Koffein kann einige Krebszellen töten

Eine Tasse Kaffee pro Tag kann dabei helfen, Hautkrebs fernzuhalten: Eine neue Studie zeigt, dass Koffein dazu beiträgt, menschliche Zellen abzutöten, die durch ultraviolettes Licht geschädigt sind. Dies ist einer der Hauptauslöser für verschiedene Arten von Hautkrebs.

Das Ergebnis, das in der Online - Ausgabe des Zeitschrift für Investigative Dermatologie, könnte eines Tages zur Entwicklung von Koffeincremes oder -salben führen, um die Auswirkungen von UV-Schäden beim Menschen umzukehren und Hautkrebs vorzubeugen.

Nonmelanom-Hautkrebs, der selten metastasiert oder den Tod verursacht, ist die häufigste Form von Krebs beim Menschen, mit mehr als 1 Million neuer Fälle, die jedes Jahr allein in den Vereinigten Staaten auftreten. (Melanom ist jedoch einer der tödlicheren Krebsarten.)

Die Exposition gegenüber ultraviolettem Licht ist einer der wichtigsten Faktoren bei der Entstehung von Nicht-Melanom-Krebs. Die Strahlen verursachen DNA-Schäden an Hautzellen, die dann mutieren oder kanzerös werden.
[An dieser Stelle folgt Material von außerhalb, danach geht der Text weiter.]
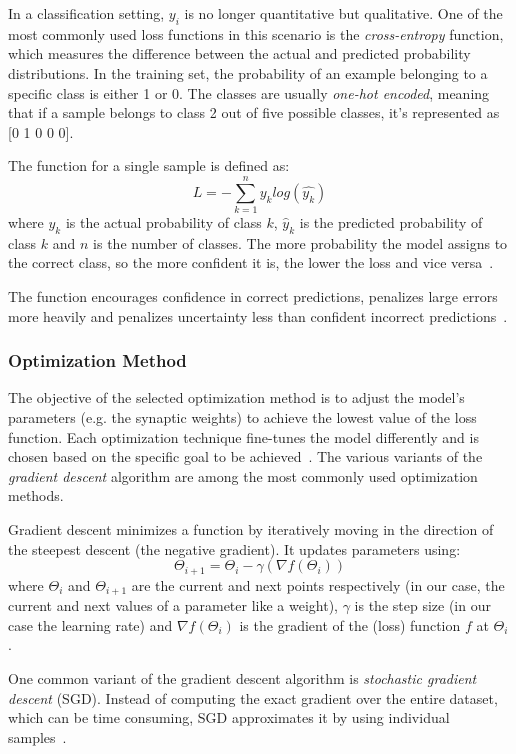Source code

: \documentclass[a4paper,oneside,onecolumn,12pt]{book}
\begin{document}
		In a classification setting, $y_i$ is no longer quantitative but qualitative. One of the most commonly used loss functions in this scenario is the \textit{cross-entropy} function, which measures the difference between the actual and predicted probability distributions. In the training set, the probability of an example belonging to a specific class is either 1 or 0. The classes are usually \textit{one-hot encoded}, meaning that if a sample belongs to class 2 out of five possible classes, it's represented as [0 1 0 0 0].

		The function for a single sample is defined as:
		\[ L = -\sum_{k=1}^{n} y_k log(\hat{y_k}) \]
		where $y_k$ is the actual probability of class $k$, $\hat{y}_k$ is the predicted probability of class $k$ and $n$ is the number of classes. The more probability the model assigns to the correct class, so the more confident it is, the lower the loss and vice versa~\cite{AISL}.

		The function encourages confidence in correct predictions, penalizes large errors more heavily and penalizes uncertainty less than confident incorrect predictions~\cite{BOCEL}.

		\subsubsection{Optimization Method}
		The objective of the selected optimization method is to adjust the model's parameters (e.g. the synaptic weights) to achieve the lowest value of the loss function. Each optimization technique fine-tunes the model differently and is chosen based on the specific goal to be achieved~\cite{COOTMLT}. The various variants of the \textit{gradient descent} algorithm are among the most commonly used optimization methods.

		Gradient descent minimizes a function by iteratively moving in the direction of the steepest descent (the negative gradient). It updates parameters using:
		\[ \Theta_{i+1} = \Theta_{i} - \gamma(\nabla f(\Theta_i)) \]
		where $\Theta_{i}$ and $\Theta_{i+1}$ are the current and next points respectively (in our case, the current and next values of a parameter like a weight), $\gamma$ is the step size (in our case the learning rate) and $\nabla f(\Theta_i)$ is the gradient of the (loss) function $f$ at $\Theta_i$.

		One common variant of the gradient descent algorithm is \textit{stochastic gradient descent} (SGD). Instead of computing the exact gradient over the entire dataset, which can be time consuming, SGD approximates it by using individual samples~\cite{MML}.
\end{document}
Mehrere Studien haben gezeigt, dass Menschen, die regelmäßig Kaffee oder Tee trinken, eine geringere Häufigkeit von Nichtmelanom-Hautkrebs haben. Eine kürzlich durchgeführte Studie mit mehr als 90.000 kaukasischen Frauen ergab, dass mit jeder zusätzlichen Tasse koffeinhaltigen Kaffees ein um 5 Prozent verringertes Risiko für die Entwicklung eines dieser Hautkrebsarten einherging (entkoffeinierter Kaffee hatte keine Wirkung).

Koffein schien auch in einer anderen Studie eine schützende Wirkung auf Mäuse zu haben, die UV-Licht ausgesetzt waren, ob sie es einnahmen oder es auf ihre Haut aufgetragen wurde.
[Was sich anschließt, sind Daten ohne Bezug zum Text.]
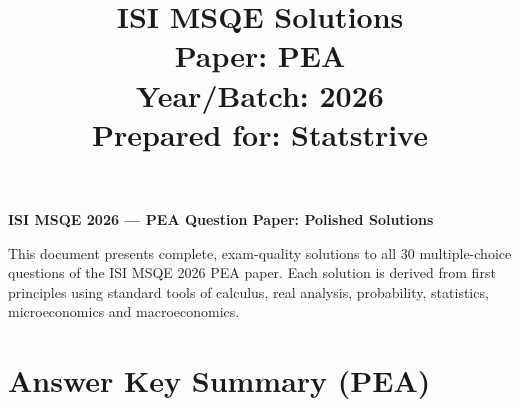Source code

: \documentclass[11pt]{article}
\title{\textbf{ISI MSQE Solutions}\\[4pt]
\large Paper: PEA \\
\large Year/Batch: 2026 \\
\large Prepared for: Statstrive}
\author{}
\date{}
\begin{document}
\maketitle
\thispagestyle{empty}

\vspace{0.6cm}

\begin{center}
\large \textbf{ISI MSQE 2026 --- PEA Question Paper: Polished Solutions}
\end{center}

\vspace{0.4cm}

This document presents complete, exam-quality solutions to all 30 multiple-choice
questions of the ISI MSQE 2026 PEA paper. Each solution is derived from first
principles using standard tools of calculus, real analysis, probability,
statistics, microeconomics and macroeconomics.

\newpage

\section*{Answer Key Summary (PEA)}
\end{document}
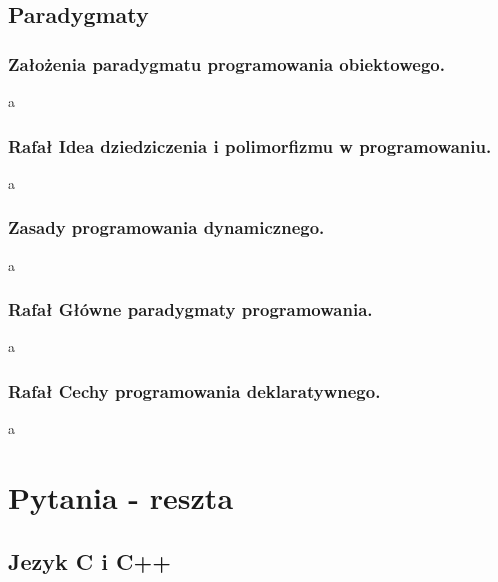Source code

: \documentclass[a4paper,12pt,oneside]{book}
\begin{document}
		\newpage\section{Paradygmaty}
			\subsection{\color{red}Założenia paradygmatu programowania obiektowego.}
				a
			\newpage\subsection{\color{green} Rafał \color{red}Idea dziedziczenia i polimorfizmu w programowaniu.}
				a
			\newpage\subsection{\color{red}Zasady programowania dynamicznego.}
				a
			\newpage\subsection{\color{green} Rafał \color{red}Główne paradygmaty programowania.}
				a
			\newpage\subsection{\color{green} Rafał \color{red}Cechy programowania deklaratywnego.}
				a
	
	\chapter{Pytania - reszta}
	
		\section{Jezyk C i C++}
\end{document}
Aber Forscher wussten nicht, wie Koffein seinen krebspräventiven Einfluss ausübte, sagte Paul Nghiem von der Universität von Washington und ein Teammitglied der neuen Studie.

Zellulärer Suizid

Die normale zelluläre Reaktion auf DNA-Schäden besteht darin, ein Protein namens ATR zu aktivieren, das hilft, die Reparatur einzuleiten.
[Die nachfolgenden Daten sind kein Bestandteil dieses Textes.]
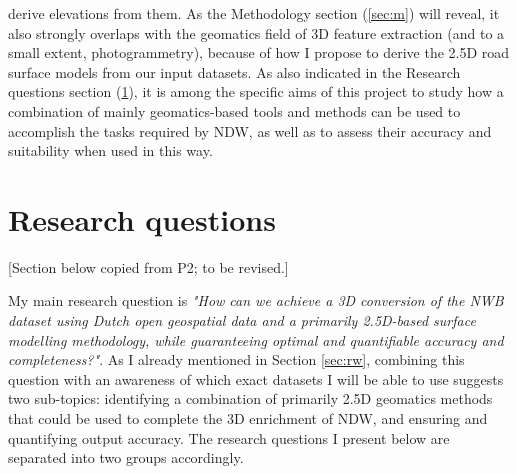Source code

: derive elevations from them. As the Methodology section (\ref{sec:m}) will reveal, it also strongly overlaps with the geomatics field of 3D feature extraction (and to a small extent, photogrammetry), because of how I propose to derive the 2.5D road surface models from our input datasets. As also indicated in the Research questions section (\ref{sec:rq}), it is among the specific aims of this project to study how a combination of mainly geomatics-based tools and methods can be used to accomplish the tasks required by NDW, as well as to assess their accuracy and suitability when used in this way.

\section{Research questions}
\label{sec:rq}

[Section below copied from P2; to be revised.]

My main research question is \textit{"How can we achieve a 3D conversion of the NWB dataset using Dutch open geospatial data and a primarily 2.5D-based surface modelling methodology, while guaranteeing optimal and quantifiable accuracy and completeness?"}. As I already mentioned in Section \ref{sec:rw}, combining this question with an awareness of which exact datasets I will be able to use suggests two sub-topics: identifying a combination of primarily 2.5D geomatics methods that could be used to complete the 3D enrichment of NDW, and ensuring and quantifying output accuracy. The research questions I present below are separated into two groups accordingly.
Aber wenn sie durch UV-Licht geschädigt werden, werden einige Zellen eine Art von Zellselbstmordprogramm initiieren, das verhindert, dass sie krebsartig werden. Das Hinzufügen von Koffein scheint mehr Zellen dazu anzuregen, ihre Suizidsequenz auszulösen (Apoptose genannt) - während nur etwa 1 von 500 Zellen Apoptose eingeht, wenn sie UV ausgesetzt sind, etwa 1 von 200, wenn Koffein in das Bild kommt, sagte Nghiem gegenüber LiveScience.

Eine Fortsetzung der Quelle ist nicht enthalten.